TASK TO CARRY OUT - Please restate, exactly as written, the lines running from the beginning of the material through the line that has "- init_price: as it's name suggests!" in it.

MATERIAL PROVIDED -

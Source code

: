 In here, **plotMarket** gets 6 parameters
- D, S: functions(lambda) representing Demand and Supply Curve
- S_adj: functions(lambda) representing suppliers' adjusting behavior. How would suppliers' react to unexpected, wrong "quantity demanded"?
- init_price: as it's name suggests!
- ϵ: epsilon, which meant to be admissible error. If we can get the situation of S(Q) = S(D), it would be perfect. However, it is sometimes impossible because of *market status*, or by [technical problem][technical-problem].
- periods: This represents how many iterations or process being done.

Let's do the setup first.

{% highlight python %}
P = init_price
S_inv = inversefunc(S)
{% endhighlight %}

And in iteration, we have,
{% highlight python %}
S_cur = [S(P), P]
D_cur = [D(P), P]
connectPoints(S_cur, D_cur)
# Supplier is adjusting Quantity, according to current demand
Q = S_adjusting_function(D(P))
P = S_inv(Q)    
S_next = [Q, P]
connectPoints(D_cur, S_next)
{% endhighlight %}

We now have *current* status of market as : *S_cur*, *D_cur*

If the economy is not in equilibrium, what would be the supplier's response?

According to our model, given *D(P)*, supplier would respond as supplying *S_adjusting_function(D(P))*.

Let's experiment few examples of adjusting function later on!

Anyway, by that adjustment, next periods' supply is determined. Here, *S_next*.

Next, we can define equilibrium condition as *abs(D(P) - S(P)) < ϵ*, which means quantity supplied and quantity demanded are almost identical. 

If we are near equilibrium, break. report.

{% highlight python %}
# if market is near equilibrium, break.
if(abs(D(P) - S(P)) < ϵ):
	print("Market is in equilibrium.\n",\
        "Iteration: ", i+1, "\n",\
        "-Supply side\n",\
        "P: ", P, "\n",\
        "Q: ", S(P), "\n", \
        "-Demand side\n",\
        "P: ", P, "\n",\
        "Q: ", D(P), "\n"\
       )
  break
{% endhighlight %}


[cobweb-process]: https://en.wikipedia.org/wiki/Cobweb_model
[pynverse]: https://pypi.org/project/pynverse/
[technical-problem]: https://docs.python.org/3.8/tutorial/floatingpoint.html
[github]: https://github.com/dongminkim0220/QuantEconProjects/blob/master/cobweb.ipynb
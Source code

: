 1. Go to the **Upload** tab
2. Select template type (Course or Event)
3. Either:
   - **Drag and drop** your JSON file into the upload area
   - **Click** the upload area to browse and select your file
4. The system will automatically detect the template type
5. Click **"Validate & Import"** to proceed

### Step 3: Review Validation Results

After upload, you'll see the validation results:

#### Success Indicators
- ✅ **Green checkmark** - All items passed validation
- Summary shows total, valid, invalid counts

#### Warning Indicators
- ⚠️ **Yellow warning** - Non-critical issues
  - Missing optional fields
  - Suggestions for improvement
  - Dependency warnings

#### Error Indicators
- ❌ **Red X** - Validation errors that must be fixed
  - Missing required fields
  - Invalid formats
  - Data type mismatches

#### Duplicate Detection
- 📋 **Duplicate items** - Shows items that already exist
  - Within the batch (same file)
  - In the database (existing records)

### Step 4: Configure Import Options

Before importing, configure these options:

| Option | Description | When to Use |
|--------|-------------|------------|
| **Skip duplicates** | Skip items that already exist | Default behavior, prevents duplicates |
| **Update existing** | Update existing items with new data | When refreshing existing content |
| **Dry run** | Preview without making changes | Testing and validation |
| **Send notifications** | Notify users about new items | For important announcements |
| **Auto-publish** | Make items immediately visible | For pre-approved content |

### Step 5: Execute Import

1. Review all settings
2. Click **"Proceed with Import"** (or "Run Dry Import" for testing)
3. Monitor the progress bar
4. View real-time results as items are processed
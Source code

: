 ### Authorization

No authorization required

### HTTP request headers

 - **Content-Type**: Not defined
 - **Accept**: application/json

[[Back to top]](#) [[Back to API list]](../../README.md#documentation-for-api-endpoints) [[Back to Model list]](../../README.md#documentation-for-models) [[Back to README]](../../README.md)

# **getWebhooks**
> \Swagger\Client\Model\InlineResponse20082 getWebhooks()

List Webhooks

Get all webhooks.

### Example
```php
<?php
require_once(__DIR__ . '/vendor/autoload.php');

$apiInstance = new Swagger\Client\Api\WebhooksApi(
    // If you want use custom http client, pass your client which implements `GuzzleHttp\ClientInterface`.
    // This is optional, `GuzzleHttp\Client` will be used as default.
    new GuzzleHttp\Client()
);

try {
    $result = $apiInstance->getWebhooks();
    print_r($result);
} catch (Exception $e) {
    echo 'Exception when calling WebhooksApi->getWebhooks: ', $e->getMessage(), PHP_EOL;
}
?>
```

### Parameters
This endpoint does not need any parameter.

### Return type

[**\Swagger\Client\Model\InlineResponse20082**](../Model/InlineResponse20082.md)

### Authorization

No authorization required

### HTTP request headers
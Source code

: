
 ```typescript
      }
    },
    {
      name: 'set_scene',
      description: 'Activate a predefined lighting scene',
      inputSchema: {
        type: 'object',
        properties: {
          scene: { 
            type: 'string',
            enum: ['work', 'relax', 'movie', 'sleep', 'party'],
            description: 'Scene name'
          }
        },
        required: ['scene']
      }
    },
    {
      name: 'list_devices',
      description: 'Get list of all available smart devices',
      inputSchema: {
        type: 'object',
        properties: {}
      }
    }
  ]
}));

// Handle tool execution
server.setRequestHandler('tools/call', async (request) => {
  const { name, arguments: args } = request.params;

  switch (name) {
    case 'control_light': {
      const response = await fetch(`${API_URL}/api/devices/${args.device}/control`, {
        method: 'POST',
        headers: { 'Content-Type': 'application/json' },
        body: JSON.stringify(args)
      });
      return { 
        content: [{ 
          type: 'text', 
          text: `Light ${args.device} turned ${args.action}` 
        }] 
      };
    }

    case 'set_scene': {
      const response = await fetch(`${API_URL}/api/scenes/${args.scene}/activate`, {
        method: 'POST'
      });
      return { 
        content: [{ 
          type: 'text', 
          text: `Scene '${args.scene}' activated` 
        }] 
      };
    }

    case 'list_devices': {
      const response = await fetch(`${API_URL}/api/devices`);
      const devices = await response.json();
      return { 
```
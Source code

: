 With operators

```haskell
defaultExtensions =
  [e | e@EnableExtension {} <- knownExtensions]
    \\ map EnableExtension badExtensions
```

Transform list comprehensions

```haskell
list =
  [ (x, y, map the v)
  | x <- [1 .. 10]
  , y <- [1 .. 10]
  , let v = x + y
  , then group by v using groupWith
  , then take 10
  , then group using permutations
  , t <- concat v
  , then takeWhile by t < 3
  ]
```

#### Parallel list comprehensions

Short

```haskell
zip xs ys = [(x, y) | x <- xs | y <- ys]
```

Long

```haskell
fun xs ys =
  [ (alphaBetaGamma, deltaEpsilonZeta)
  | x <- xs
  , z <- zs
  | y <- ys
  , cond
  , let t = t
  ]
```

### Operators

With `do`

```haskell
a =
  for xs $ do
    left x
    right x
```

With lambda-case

ANSWER SPACE -
Source code

: In here, **plotMarket** gets 6 parameters
- D, S: functions(lambda) representing Demand and Supply Curve
- S_adj: functions(lambda) representing suppliers' adjusting behavior. How would suppliers' react to unexpected, wrong "quantity demanded"?
- init_price: as it's name suggests!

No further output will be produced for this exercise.